Dieser Internet-Auftritt kann nach dem Tod des Webmasters, Peter Strutynski, bis auf Weiteres nicht aktualisiert werden. Er steht jedoch weiterhin als Archiv mit Beiträgen aus den Jahren 1996 – 2015 zur Verfügung.

Tödliche Markenmode

Mindestens 112 Tote bei Großbrand in einer Textilfabrik in Bangladesch. Unternehmen arbeitete auch für C&A. Kampagne kritisiert mangelnde Sicherheitsvorkehrungen

Von André Scheer *

Ein Großbrand in einer Textilfabrik in Bangladesch hat in der Nacht zum Sonntag mindestens 112 Menschen das Leben gekostet. Das Feuer war am Samstag abend im Erdgeschoß des neunstöckigen Gebäudes im Industrieviertel Ashulia am Rande der Hauptstadt Dhaka ausgebrochen. Ein Sprecher des betroffenen Unternehmens Tazreen Fashion Ltd. erklärte gegenüber Medienvertretern, der Betrieb habe den Sicherheitsstandards der Europäischen Union entsprochen.
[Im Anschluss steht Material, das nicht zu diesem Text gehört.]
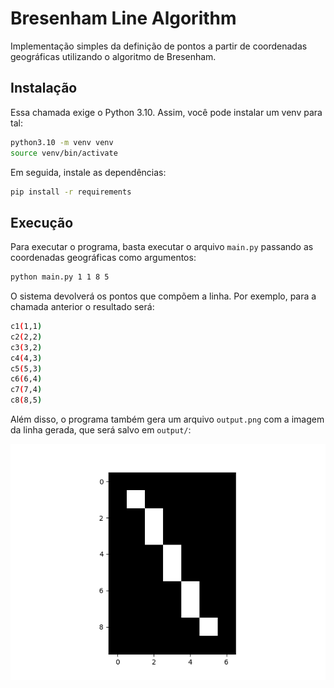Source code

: # Bresenham Line Algorithm

Implementação simples da definição de pontos a partir de coordenadas geográficas utilizando o algoritmo de Bresenham.

## Instalação

Essa chamada exige o Python 3.10. Assim, você pode instalar um venv para tal:

```bash
python3.10 -m venv venv
source venv/bin/activate
```

Em seguida, instale as dependências:

```bash
pip install -r requirements
```

## Execução

Para executar o programa, basta executar o arquivo `main.py` passando as coordenadas geográficas como argumentos:

```bash
python main.py 1 1 8 5
```

O sistema devolverá os pontos que compõem a linha. Por exemplo, para a chamada anterior o resultado será:

```bash
c1(1,1)
c2(2,2)
c3(3,2)
c4(4,3)
c5(5,3)
c6(6,4)
c7(7,4)
c8(8,5)
```

Além disso, o programa também gera um arquivo `output.png` com a imagem da linha gerada, que será salvo em `output/`:

![output](output/output.example.png)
So habe es vier alternative Treppenaufgänge gegeben, doch die Arbeiter seien in Panik zum Hauptausgang gestürmt. Ein Sprecher der Feuerwehr sagte demgegenüber, diese Fluchtwege hätten alle in das brennende Erdgeschoß geführt. Einen Notausgang an der Außenseite des Gebäudes habe es nicht gegeben. »Wenn es wenigstens einen Rettungsweg außerhalb der Fabrik gegeben hätte, wäre die Zahl der Opfer sehr viel geringer gewesen«, erklärte er der Nachrichtenagentur AP.

Noch während der Löscharbeiten kam es zu Protesten von Angehörigen der Eingeschlossenen, die der Feuerwehr vorwarfen, zu langsam voranzukommen. Die Polizei ging mit Tränengas und Schlagstöcken gegen die aufgewühlten Menschen vor, während der Kommandeur der Feuerwehr gegenüber dem Bangladescher Nachrichtenportal bdnews24.com Verzögerungen bei der Brandbekämpfung einräumte. Es habe »Wasserknappheit« gegeben, sagte er.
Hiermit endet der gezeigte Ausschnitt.